Закончив рассказ, Дзян Цин подняла лагерную рубашку и показала Иосифу
под маленькой грудью бледный шрам. Иосиф трогал его грубыми пальцами,
задевал сосок и с удовлетворением замечал, как он напрягается, какого он
красивого цвета, и, улыбаясь припадал к нему губами, всасывая в себя вкусную
пустоту...
Иосиф говорил, что Дзян Цин может его не бояться, что в нем нет никаких
извращенческих наклонностей, что он, наоборот, представитель
еврейско-индийской сексуальной культуры, отличающейся гуманностью и высоким
познанием предмета...
После этих разговоров Иосиф обычно сгонял с верхних нар толстую
старуху, брал Дзян Цин за округлившиеся бедра и возносил ее на второй этаж.

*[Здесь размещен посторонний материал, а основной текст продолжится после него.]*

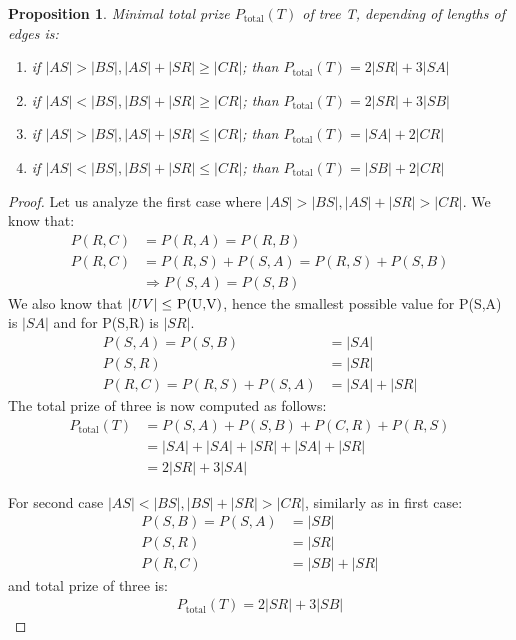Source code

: \documentclass[12pt]{article}
\newcommand{\Price}[2]{P(#1,#2)}
\newcommand{\Ptotal}[1]{P_{\text{total}}(#1)}
\newtheorem{proposition}{Proposition}
\newtheorem{proof}{Proof}
\begin{document}
	\begin{proposition}\label{prop:tp} 
		 Minimal total prize \(\Ptotal{T}\) of tree T, depending of lengths of edges is:
		\begin{enumerate}
		\item if \( |AS| > |BS|, |AS|+|SR| \geq |CR| \); than \(\Ptotal{T} = 2 |SR| + 3 |SA|\)
		\item if \( |AS| < |BS|, |BS|+|SR| \geq |CR| \); than \(\Ptotal{T} = 2 |SR| + 3 |SB|\)
		\item if \( |AS| > |BS|, |AS|+|SR| \leq |CR| \); than \(\Ptotal{T} = |SA| + 2 |CR|\)
		\item if \( |AS| < |BS|, |BS|+|SR| \leq |CR| \); than \(\Ptotal{T} = |SB| + 2 |CR|\)
		\end{enumerate}
	\end{proposition}
	\begin{proof}
	Let us analyze the first case where \( |AS| > |BS|, |AS|+|SR| > |CR| \).
	We know that:
	\begin{align*}
	\Price{R}{C} &= \Price{R}{A} = \Price{R}{B} \\
	\Price{R}{C} &= \Price{R}{S} + \Price{S}{A} = \Price{R}{S} + \Price{S}{B} \\
	&\Rightarrow \Price{S}{A} = \Price{S}{B}
	\end{align*}
	We also know that \( |UV| \leq  $ \Price{U}{V}$ \), hence the smallest possible value for \Price{S}{A} is \(|SA|\) and for \Price{S}{R} is \(|SR|\).
	\begin{align*}	
		\Price{S}{A} = \Price{S}{B} &= |SA| \\
		\Price{S}{R} &= |SR| \\
		\Price{R}{C} = \Price{R}{S} + \Price{S}{A} &= |SA| + |SR|
	\end{align*}
	The total prize of three is now computed as follows:
	\begin{align*}	
		\Ptotal{T} &= \Price{S}{A} + \Price{S}{B} + \Price{C}{R} + \Price{R}{S} \\
		&= |SA| + |SA| + |SR| + |SA| + |SR| \\
		&= 2 |SR| + 3 |SA|
	\end{align*}
	
	
	For second case \( |AS| < |BS|, |BS|+|SR| > |CR| \), similarly as in first case:
	\begin{align*}
		\Price{S}{B} = \Price{S}{A} &= |SB| \\
		\Price{S}{R} &= |SR| \\
		\Price{R}{C} &= |SB| + |SR|
	\end{align*}
		and total prize of three is:
	\begin{align*}	
		\Ptotal{T} = 2 |SR| + 3 |SB|
	\end{align*}
	

\end{proof}
\end{document}

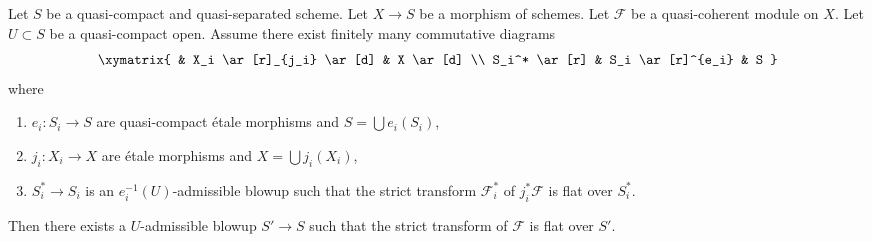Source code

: \begin{lemma}
\label{lemma-flatten-module-etale-localize}
Let $S$ be a quasi-compact and quasi-separated scheme.
Let $X \to S$ be a morphism of schemes.
Let $\mathcal{F}$ be a quasi-coherent module on $X$.
Let $U \subset S$ be a quasi-compact open.
Assume there exist finitely many commutative diagrams
$$
\xymatrix{
& X_i \ar[r]_{j_i} \ar[d] & X \ar[d] \\
S_i^* \ar[r] & S_i \ar[r]^{e_i} & S
}
$$
where
\begin{enumerate}
\item $e_i : S_i \to S$ are quasi-compact \'etale morphisms and
$S = \bigcup e_i(S_i)$,
\item $j_i : X_i \to X$ are \'etale morphisms and
$X = \bigcup j_i(X_i)$,
\item $S^*_i \to S_i$ is an $e_i^{-1}(U)$-admissible blowup
such that the strict transform $\mathcal{F}_i^*$ of $j_i^*\mathcal{F}$
is flat over $S^*_i$.
\end{enumerate}
Then there exists a $U$-admissible blowup $S' \to S$ such that
the strict transform of $\mathcal{F}$ is flat over $S'$.
\end{lemma}

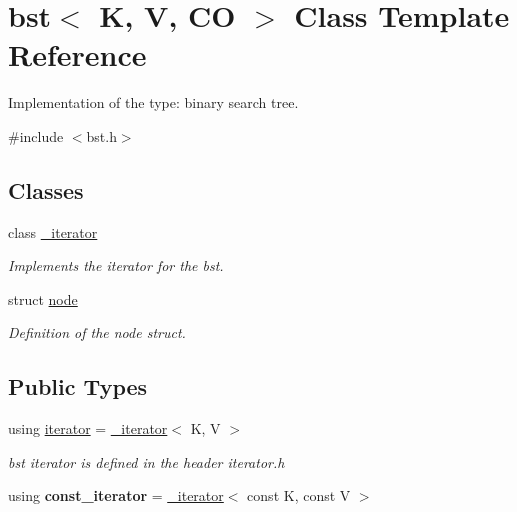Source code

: \hypertarget{classbst}{}\section{bst$<$ K, V, CO $>$ Class Template Reference}
\label{classbst}


Implementation of the type\+: binary search tree.  




{\ttfamily \#include $<$bst.\+h$>$}

\subsection*{Classes}
\begin{DoxyCompactItemize}
\item 
class \hyperlink{classbst_1_1__iterator}{\+\_\+iterator}
\begin{DoxyCompactList}\small\item\em Implements the iterator for the bst. \end{DoxyCompactList}\item 
struct \hyperlink{structbst_1_1node}{node}
\begin{DoxyCompactList}\small\item\em Definition of the node struct. \end{DoxyCompactList}\end{DoxyCompactItemize}
\subsection*{Public Types}
\begin{DoxyCompactItemize}
\item 
using \hyperlink{classbst_a9378fa7f3f48ee62f3a0b4d168d8d98b}{iterator} = \hyperlink{classbst_1_1__iterator}{\+\_\+iterator}$<$ K, V $>$
\begin{DoxyCompactList}\small\item\em bst iterator is defined in the header iterator.\+h \end{DoxyCompactList}\item 
\mbox{\label{classbst_a915acf5718f8736a13d905450f9abcfc}} 
using {\bfseries const\+\_\+iterator} = \hyperlink{classbst_1_1__iterator}{\+\_\+iterator}$<$ const K, const V $>$
\end{DoxyCompactItemize}
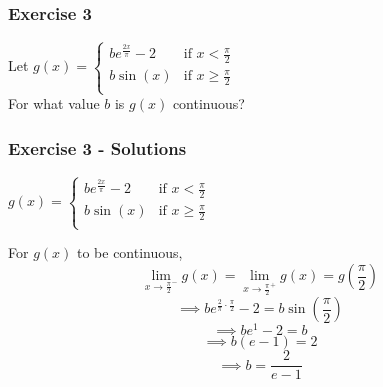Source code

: \documentclass[12pt]{beamer}
\begin{document}
\begin{frame}
	\frametitle{Exercise 3}
	\large
	\begin{center}
		Let $g(x) =
			\begin{cases}
				be^{\frac{2x}{\pi}}-2 & \text{if } x < \frac{\pi}{2}    \\
				b\sin(x)              & \text{if } x \geq \frac{\pi}{2} \\
			\end{cases}
		$\\
		\vspace*{\fill}
		\Large
		For what value $b$ is $g(x)$ continuous?
	\end{center}
\end{frame}
\begin{frame}
	\frametitle{Exercise 3 - Solutions}

	\large
	\begin{center}
		$g(x) =
			\begin{cases}
				be^{\frac{2x}{\pi}}-2 & \text{if } x < \frac{\pi}{2}    \\
				b\sin(x)              & \text{if } x \geq \frac{\pi}{2} \\
			\end{cases}
		$\\
		\vspace*{\fill}
	\end{center}
	For $g(x)$ to be continuous,
	\[\displaystyle\lim_{x\to\frac{\pi}{2}^{-}}g(x)=\displaystyle\lim_{x\to\frac{\pi}{2}^{+}}g(x)=g\left(\frac{\pi}{2}\right)\]
	\[\implies be^{\frac{2}{\pi}\cdot\frac{\pi}{2}}-2 = b\sin\left(\frac{\pi}{2}\right)\]
	\[\implies be^1 - 2 = b\]
	\[\implies b(e-1) = 2\]
	\[\implies \boxed{b = \frac{2}{e-1}}\]
\end{frame}
\end{document}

Затем сам взлетал и приземлялся голубем сверху, проникая во все уголки тела
своей возлюбленной...
Так, ежедневно, они коротали отведенный им час, ни разу ни сумевшие до
конца насладиться друг другом... Им не хватало этого часа! Им не хватило бы
и месяца, они бы не сумели и за год!..
Шло время... Как-то Иосиф пришел к своей Дзян Цин и, зная, что та по
времени должна болеть естественной болезнью, решил ограничиться ласками. Но
возлюбленная с какой-то хитрецой смотрела ему в глаза, соблазняла действием,
а потом сообщила недоумевающему любовнику, что тот вскоре станет отцом
маленького китайца и что он с этого дня должен приносить ей еды больше.
Душа Иосифа, в радости от этих слов, словно ракета, взлетела к небесам,
но тут же, чего-то испугавшись, вернулась обратно и задрожала травинкой...
-- Как же, здесь, в лагере? - спросил он.
- Не знаю... - отвечала Дзян Цин, пожимая плечами. - Может,
как-нибудь...
Иосифа немного раздражала такая беспечность подруги, но он сам был
настолько счастлив, что тревоги на сердце улеглись туманом, и отец вновь
ласкал Дзян Цин, уже не в качестве любовницы, но как жену...
Проходили дни... Живот китаянки надувался мячиком, и в нем время от
времени слышалась жизнь. Иосиф любил прикладываться ухом к пупку жены, как к
замочной скважине, и подслушивать, чем там занят его будущий отпрыск. Если
он слышал какое-нибудь шебуршение, то на лице появлялась самодовольная
улыбка; если же в животе была тишина, то он стучался в него костяшками
пальцев, вновь прикладывался ухом и слушал чрево, как радио, по которому
собираются передать важное правительственное сообщение...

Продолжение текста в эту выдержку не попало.